In other news, the BoJ published producer goods price data for June. In headline terms, the PPI rose 0.2%M/M, in line with market expectations, nudging annual inflation up by 0.1ppt to 2.8%Y/Y. Within the detail, a further 2.2%M/M increase in prices in the petroleum/coal sector was a key driver, while prices in the non-ferrous metals sector rose a further 1.0%M/M. Measured in yen terms, import prices rose a somewhat firmer 1.8%M/M in June, led especially by 5.5%M/M lift in prices in the petroleum/coal/gas sector. This caused annual growth in import prices to increase to an 8-month high of 10.5%Y/Y.
Finally, we note that yesterday the Cabinet Office released its Synthetic Consumption Index for May, which of all indicators generally has the best correlation with the national accounts measure of private consumption. The index fell 0.4%M/M in May and was down 0.4%Y/Y. As a result, for the period April/May combined the index is running just 0.2% above the average for Q1. Assuming no revisions and a flat June, spending on this measure would still rise 0.2%Q/Q in Q2 following a dip in consumption of 0.1%Q/Q in the first quarter. More optimistically, in light of the recent encouraging income data, it seems reasonable to expect a slightly firmer June and thus marginally stronger growth in Q2.
There’s no notable data due out of the euro area or the UK today. But after yesterday’s monthly GDP data strongly suggested that UK economic growth picked up to 0.4%Q/Q in Q2 from 0.2%Q/Q in Q1, the BoE’s MPC will judge next month that its May Inflation Report forecast – which pointed to three rate hikes over the coming three years – remains on track. As such, with Theresa May now looking pretty safe from challenge over the summer (but certainly not safe from challenge in the autumn), the figures may be sufficient to persuade the majority on the MPC to vote to raise rates on 2nd August, with the intensification of trade-war risks and possible financial market fall-out now seemingly representing the main risk to such action. Carney will speak in Boston this evening, although with the focus being the global financial crisis he might avoid giving any hints about next month’s MPC vote.
The economic data focus in the US over the coming two days will be on inflation. Ahead of tomorrow’s CPI figures, today brings the June PPI release. Core goods prices have risen 0.3%M/M in six of the past eight Months, while inflation in services has also been trending higher.

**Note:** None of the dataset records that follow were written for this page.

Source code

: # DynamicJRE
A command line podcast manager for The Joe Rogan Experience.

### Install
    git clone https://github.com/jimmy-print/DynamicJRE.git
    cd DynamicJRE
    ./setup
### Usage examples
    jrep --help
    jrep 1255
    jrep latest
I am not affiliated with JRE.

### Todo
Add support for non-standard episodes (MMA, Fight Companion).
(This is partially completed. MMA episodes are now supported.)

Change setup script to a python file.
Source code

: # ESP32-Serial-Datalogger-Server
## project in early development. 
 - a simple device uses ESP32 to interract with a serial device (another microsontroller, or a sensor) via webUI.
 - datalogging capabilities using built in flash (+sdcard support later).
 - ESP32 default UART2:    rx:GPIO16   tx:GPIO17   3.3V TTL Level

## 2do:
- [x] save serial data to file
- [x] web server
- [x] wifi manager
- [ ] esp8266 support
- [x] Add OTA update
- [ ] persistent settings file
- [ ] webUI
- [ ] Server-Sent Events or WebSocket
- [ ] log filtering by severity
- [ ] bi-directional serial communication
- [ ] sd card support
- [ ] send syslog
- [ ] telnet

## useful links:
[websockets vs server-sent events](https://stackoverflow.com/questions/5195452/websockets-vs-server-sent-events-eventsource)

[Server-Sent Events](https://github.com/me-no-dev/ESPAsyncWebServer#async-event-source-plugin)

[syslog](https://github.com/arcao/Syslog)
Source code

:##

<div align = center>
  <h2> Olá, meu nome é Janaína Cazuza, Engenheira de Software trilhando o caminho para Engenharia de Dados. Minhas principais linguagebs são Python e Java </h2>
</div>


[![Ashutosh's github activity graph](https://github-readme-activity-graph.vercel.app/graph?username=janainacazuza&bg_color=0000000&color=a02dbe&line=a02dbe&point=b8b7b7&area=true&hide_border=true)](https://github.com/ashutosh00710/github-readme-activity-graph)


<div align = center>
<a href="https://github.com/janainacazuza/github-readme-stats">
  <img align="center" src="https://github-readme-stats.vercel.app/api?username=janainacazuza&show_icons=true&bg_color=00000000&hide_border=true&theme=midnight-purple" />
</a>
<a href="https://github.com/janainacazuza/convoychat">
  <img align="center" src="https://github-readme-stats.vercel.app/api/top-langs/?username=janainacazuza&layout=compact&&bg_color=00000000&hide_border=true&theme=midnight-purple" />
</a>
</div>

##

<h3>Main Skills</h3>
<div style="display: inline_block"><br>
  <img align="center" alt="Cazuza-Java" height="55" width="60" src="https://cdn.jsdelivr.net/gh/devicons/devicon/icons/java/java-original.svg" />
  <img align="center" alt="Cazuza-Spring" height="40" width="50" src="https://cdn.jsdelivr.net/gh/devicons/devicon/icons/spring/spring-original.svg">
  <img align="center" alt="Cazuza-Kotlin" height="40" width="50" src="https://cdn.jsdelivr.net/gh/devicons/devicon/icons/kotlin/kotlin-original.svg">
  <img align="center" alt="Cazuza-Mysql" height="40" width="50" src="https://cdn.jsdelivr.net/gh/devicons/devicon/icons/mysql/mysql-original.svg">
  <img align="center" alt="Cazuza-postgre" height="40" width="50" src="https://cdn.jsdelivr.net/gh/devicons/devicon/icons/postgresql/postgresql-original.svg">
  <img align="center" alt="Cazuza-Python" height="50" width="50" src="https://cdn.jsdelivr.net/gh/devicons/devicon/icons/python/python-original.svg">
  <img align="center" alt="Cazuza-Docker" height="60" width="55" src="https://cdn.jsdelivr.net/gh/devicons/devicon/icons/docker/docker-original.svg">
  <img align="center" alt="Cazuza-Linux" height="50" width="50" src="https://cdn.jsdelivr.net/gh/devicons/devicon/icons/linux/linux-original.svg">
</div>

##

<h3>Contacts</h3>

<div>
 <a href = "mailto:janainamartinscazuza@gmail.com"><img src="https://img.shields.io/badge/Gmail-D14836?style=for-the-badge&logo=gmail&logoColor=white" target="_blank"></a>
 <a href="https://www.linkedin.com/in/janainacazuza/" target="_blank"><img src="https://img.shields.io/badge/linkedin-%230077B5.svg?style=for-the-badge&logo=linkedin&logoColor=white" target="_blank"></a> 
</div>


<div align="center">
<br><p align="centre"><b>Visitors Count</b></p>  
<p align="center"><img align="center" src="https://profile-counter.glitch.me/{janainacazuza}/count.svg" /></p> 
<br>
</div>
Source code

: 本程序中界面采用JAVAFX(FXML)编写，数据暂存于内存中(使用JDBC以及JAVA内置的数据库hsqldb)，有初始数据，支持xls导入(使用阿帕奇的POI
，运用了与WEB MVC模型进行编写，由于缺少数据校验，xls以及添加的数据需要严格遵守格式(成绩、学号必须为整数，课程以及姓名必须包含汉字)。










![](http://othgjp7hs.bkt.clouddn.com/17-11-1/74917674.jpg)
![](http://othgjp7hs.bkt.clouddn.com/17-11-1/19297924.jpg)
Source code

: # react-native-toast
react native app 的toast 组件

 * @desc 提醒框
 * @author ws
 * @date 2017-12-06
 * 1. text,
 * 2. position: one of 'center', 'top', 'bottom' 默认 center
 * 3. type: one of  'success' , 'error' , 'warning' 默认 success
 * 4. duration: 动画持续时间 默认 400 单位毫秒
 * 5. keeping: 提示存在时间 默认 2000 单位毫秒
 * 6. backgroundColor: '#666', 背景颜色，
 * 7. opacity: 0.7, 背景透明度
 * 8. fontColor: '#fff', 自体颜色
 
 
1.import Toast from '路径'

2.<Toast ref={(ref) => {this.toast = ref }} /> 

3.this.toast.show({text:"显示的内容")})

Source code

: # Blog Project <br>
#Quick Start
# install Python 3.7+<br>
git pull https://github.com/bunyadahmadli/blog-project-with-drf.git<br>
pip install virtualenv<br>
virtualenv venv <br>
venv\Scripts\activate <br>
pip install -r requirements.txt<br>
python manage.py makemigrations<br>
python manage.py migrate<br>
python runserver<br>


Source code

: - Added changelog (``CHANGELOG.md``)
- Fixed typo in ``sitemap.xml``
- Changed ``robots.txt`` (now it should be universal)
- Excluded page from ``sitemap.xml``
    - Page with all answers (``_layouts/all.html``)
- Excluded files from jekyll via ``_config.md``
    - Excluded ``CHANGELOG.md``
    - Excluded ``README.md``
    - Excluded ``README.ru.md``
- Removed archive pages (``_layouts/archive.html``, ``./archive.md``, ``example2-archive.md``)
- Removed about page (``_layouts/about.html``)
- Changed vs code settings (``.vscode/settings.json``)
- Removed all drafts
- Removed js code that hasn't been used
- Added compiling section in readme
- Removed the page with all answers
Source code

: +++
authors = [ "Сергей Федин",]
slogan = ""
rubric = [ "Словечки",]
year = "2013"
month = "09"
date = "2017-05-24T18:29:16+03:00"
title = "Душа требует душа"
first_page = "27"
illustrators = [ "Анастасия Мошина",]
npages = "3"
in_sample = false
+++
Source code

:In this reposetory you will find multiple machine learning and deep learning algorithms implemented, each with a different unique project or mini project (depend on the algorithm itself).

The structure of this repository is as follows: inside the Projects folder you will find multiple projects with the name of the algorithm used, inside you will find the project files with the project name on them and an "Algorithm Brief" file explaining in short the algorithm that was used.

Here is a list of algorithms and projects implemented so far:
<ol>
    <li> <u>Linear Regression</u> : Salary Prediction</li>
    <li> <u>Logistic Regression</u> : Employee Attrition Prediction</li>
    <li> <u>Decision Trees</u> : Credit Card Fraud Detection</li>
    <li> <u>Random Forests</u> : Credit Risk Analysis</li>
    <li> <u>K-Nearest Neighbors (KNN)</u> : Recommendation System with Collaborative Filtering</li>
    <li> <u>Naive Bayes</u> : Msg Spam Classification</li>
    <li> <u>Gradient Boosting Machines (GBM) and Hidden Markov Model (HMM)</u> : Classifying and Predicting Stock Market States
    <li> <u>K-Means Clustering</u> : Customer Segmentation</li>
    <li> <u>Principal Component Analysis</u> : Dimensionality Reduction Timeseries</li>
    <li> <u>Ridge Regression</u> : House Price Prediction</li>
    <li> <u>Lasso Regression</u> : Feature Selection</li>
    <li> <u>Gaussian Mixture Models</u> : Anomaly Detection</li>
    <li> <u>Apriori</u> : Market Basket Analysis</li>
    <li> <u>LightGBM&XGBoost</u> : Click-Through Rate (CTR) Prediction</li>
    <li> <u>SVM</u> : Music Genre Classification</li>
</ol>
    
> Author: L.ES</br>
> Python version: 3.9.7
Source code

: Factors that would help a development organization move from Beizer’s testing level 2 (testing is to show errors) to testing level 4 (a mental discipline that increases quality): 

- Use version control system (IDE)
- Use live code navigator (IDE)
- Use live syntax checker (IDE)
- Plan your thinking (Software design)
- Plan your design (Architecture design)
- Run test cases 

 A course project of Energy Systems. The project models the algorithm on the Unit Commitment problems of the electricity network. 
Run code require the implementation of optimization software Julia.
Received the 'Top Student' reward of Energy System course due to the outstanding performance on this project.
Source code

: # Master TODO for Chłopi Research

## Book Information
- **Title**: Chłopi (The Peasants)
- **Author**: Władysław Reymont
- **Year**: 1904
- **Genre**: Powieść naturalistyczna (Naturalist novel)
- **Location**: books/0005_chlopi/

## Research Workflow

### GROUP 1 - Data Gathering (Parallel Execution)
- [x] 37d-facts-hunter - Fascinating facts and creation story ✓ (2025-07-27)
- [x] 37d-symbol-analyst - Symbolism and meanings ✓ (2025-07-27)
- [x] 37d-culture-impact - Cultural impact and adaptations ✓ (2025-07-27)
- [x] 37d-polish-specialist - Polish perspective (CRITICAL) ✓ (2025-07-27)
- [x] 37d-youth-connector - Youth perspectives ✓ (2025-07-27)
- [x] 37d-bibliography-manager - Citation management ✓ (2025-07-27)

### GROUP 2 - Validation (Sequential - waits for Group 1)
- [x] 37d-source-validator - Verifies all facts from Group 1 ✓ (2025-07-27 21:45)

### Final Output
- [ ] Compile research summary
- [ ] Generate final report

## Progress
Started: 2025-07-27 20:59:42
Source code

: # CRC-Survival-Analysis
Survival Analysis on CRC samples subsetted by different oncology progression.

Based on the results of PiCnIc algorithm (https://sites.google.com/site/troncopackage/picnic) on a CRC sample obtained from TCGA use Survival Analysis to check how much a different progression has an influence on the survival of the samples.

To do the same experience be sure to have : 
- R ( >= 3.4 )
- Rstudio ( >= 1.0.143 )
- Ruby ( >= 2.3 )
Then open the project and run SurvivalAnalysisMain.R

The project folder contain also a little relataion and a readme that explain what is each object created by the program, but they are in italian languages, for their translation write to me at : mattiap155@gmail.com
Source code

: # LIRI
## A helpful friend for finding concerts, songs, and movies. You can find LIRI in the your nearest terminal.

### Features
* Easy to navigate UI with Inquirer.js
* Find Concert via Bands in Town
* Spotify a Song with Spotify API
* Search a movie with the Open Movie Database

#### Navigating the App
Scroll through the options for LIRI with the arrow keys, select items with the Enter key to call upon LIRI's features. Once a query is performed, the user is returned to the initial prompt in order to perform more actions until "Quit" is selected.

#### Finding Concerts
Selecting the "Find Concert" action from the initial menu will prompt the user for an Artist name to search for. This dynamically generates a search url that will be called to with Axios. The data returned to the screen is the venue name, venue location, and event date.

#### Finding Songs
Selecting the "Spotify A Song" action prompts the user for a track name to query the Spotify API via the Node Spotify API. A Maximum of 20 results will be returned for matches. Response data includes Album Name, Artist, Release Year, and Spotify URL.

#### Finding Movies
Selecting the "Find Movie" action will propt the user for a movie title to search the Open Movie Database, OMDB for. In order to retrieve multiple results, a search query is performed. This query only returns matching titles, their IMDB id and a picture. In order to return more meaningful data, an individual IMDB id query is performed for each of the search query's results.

But the volatile food and energy components seem likely to be well-behaved today, as gasoline prices were little changed last month while food prices have been unexceptional. Wholesale inventory data are also due today, while NY Fed President John Williams will speak publicly.
Today’s Westpac-MI consumer confidence survey point to a solid improvement in sentiment over the past month. The headline index rose 3.9%M/M to 106.1 in July – the highest reading since November 2013 and now above the survey’s long-term average. While respondents were a bit more optimistic across all aspects of the survey, the most significant improvement came in perceptions about general economic outlook, especially over the longer term.
In other news, housing finance data for May reported that the number of home loan approvals rose an unexpected 1.1%M/M in May – the first increase since November. Excluding approvals for refinancing, the number of approvals rose 1.8%M/M while the value of those approvals rose 0.8%M/M. All of the growth came from the owner-occupier sector, with approvals for investment lending down 0.1%M/M.